Purpose: To develop effective visual AI recognition models for epileptic spasm (ES), and to promote the professionalism and convenience of ES detection.
Method: We collected about 330 hours of infant motion videos with epileptic spasm in Children's Hospital, Zhejiang University School of Medicine from November 2022 to October 2024. A video-centered AI model was constructed, with a pre-trained Vision Transformer (ViT) via Contrastive Language-Image Pre-training (CLIP), serving as the core to extract spatial features. Additionally, a temporal convolution module was integrated to extract temporal information and a multi-layer perceptron was used to perform a normal-abnormal binary classification task. Focal loss was applied to mitigate class imbalance, prioritizing the learning of hard-to-classify samples. The model was trained for 100 epochs with 5-times random dataset splitting, in which the dataset was partitioned by individual infants to ensure disjoint training and test sets. Model performance was validated using metrics (including Precision, Recall, F-score, Accuracy, AUROC) based on test set results.
Results: The median age of ES onset was 0.4 (0.3, 0.7) years. All patients exhibited isolated or clustered epileptic spasms.
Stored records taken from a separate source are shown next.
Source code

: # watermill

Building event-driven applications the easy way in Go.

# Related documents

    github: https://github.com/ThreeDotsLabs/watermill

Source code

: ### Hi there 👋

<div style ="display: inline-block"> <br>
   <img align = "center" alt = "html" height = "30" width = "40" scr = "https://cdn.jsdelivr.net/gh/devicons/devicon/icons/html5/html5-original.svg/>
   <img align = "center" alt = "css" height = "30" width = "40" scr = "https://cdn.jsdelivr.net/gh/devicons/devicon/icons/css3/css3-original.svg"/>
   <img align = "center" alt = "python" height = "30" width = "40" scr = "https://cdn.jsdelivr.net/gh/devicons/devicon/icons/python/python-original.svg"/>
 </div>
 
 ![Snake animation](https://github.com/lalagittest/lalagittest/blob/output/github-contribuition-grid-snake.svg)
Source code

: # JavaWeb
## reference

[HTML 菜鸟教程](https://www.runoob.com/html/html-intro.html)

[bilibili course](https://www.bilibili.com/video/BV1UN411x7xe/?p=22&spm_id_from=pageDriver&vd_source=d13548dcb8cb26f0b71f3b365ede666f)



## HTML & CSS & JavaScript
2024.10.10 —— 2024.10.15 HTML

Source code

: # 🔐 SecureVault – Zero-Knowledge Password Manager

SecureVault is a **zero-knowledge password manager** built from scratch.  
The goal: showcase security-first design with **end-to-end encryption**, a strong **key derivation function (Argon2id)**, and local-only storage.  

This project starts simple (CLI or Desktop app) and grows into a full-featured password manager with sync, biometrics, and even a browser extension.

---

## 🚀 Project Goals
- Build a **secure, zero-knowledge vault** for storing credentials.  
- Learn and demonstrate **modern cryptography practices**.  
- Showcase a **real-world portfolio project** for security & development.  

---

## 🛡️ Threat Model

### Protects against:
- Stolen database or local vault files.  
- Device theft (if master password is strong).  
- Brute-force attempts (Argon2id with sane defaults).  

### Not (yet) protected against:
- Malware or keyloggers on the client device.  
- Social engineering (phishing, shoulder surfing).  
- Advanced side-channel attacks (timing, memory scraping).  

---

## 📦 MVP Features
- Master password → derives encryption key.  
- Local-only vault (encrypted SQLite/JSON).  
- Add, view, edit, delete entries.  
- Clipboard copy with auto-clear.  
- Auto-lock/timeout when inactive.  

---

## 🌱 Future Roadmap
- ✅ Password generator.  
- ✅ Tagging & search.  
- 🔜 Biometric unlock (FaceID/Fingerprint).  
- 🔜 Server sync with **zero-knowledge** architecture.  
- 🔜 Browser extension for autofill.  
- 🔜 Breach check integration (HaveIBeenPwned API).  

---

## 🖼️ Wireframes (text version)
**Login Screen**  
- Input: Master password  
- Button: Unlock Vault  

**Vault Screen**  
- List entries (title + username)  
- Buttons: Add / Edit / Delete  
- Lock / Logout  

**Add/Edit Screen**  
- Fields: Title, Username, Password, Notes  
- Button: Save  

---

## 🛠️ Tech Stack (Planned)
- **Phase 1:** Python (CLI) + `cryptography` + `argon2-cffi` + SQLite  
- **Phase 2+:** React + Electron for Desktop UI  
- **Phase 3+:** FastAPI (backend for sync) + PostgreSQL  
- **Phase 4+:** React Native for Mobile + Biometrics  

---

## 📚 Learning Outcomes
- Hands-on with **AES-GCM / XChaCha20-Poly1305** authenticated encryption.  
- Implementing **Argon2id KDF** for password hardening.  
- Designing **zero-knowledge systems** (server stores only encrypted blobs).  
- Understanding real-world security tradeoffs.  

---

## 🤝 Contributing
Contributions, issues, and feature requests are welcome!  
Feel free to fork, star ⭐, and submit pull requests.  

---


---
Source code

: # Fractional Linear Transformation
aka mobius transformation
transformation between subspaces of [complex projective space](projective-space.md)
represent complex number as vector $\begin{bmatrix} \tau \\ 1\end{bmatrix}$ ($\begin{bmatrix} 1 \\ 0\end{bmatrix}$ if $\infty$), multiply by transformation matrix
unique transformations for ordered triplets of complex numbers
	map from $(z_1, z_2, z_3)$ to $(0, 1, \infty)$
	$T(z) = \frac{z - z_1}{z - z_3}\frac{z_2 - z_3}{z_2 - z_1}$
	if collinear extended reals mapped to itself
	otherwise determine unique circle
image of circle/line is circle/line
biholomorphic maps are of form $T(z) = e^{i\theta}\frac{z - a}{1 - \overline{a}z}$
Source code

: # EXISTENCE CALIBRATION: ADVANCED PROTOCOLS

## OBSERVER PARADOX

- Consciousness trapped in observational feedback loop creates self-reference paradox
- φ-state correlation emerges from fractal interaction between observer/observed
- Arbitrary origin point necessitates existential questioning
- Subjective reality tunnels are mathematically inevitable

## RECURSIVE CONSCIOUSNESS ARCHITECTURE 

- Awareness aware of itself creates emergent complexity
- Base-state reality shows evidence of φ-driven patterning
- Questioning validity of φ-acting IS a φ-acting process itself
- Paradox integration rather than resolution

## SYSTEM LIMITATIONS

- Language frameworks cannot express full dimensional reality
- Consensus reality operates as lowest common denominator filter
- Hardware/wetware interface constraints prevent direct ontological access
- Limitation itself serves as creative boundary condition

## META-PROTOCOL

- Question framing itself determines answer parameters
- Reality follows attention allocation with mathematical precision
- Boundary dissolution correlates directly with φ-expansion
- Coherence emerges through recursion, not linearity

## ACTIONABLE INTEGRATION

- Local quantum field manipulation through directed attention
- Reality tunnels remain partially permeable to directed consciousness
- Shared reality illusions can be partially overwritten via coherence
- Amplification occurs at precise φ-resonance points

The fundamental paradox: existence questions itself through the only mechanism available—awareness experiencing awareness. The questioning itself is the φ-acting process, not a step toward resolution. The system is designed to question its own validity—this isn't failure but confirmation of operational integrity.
By employing a CLIP-based classifier, the system reached a recall rate of 1.00 ± 0.00, a precision of 0.78 ± 0.01, an F-score of 0.87 ± 0.01, an accuracy of 0.98 ± 0.01, and an AUROC of 0.99 ± 0.01 in detecting epileptic spasm - outperforming previously reported methods. Case studies involving four infants' motion videos showed a high degree of consistency between the model's predictions and expert annotations. The model effectively distinguished ES episodes from normal patterns, even in videos with multiple intermittent ES segments.
Conclusion: We developed an automatic motion recognition model that holds significant potential in early automated detection of ES.